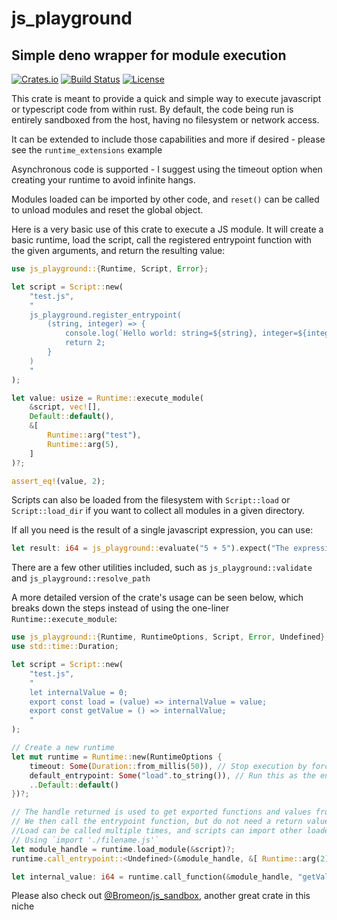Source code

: # js_playground

## Simple deno wrapper for module execution

[![Crates.io](https://img.shields.io/crates/v/js-playground.svg)](https://crates.io/crates/js-playground)
[![Build Status](https://github.com/rscarson/js-playground/workflows/Rust/badge.svg)](https://github.com/rscarson/js-playground/actions?workflow=Rust)
[![License](https://img.shields.io/badge/license-MIT-blue.svg)](https://raw.githubusercontent.com/rscarson/js-playground/master/LICENSE)

This crate is meant to provide a quick and simple way to execute javascript or typescript code from within rust.
By default, the code being run is entirely sandboxed from the host, having no filesystem or network access.

It can be extended to include those capabilities and more if desired - please see the `runtime_extensions` example

Asynchronous code is supported - I suggest using the timeout option when creating your runtime to avoid infinite hangs.

Modules loaded can be imported by other code, and `reset()` can be called to unload modules and reset the global object.

Here is a very basic use of this crate to execute a JS module. It will create a basic runtime, load the script,
call the registered entrypoint function with the given arguments, and return the resulting value:
```rust
use js_playground::{Runtime, Script, Error};

let script = Script::new(
    "test.js",
    "
    js_playground.register_entrypoint(
        (string, integer) => {
            console.log(`Hello world: string=${string}, integer=${integer}`);
            return 2;
        }
    )
    "
);

let value: usize = Runtime::execute_module(
    &script, vec![],
    Default::default(),
    &[
        Runtime::arg("test"),
        Runtime::arg(5),
    ]
)?;

assert_eq!(value, 2);
```

Scripts can also be loaded from the filesystem with `Script::load` or `Script::load_dir` if you want to collect all modules in a given directory.

If all you need is the result of a single javascript expression, you can use:
```rust
let result: i64 = js_playground::evaluate("5 + 5").expect("The expression was invalid!");
```

There are a few other utilities included, such as `js_playground::validate` and `js_playground::resolve_path`

A more detailed version of the crate's usage can be seen below, which breaks down the steps instead of using the one-liner `Runtime::execute_module`:
```rust
use js_playground::{Runtime, RuntimeOptions, Script, Error, Undefined};
use std::time::Duration;

let script = Script::new(
    "test.js",
    "
    let internalValue = 0;
    export const load = (value) => internalValue = value;
    export const getValue = () => internalValue;
    "
);

// Create a new runtime
let mut runtime = Runtime::new(RuntimeOptions {
    timeout: Some(Duration::from_millis(50)), // Stop execution by force after 50ms
    default_entrypoint: Some("load".to_string()), // Run this as the entrypoint function if none is registered
    ..Default::default()
})?;

// The handle returned is used to get exported functions and values from that module.
// We then call the entrypoint function, but do not need a return value.
//Load can be called multiple times, and scripts can import other loaded scripts
// Using `import './filename.js'`
let module_handle = runtime.load_module(&script)?;
runtime.call_entrypoint::<Undefined>(&module_handle, &[ Runtime::arg(2) ])?;

let internal_value: i64 = runtime.call_function(&module_handle, "getValue", Runtime::EMPTY_ARGS)?;
```

Please also check out [@Bromeon/js_sandbox](https://github.com/Bromeon/js-sandbox), another great crate in this niche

━━━━━━

## Task description
Make a copy of each line in the records above that has the word "const".

## Solution below
    export const load = (value) => internalValue = value;
    export const getValue = () => internalValue;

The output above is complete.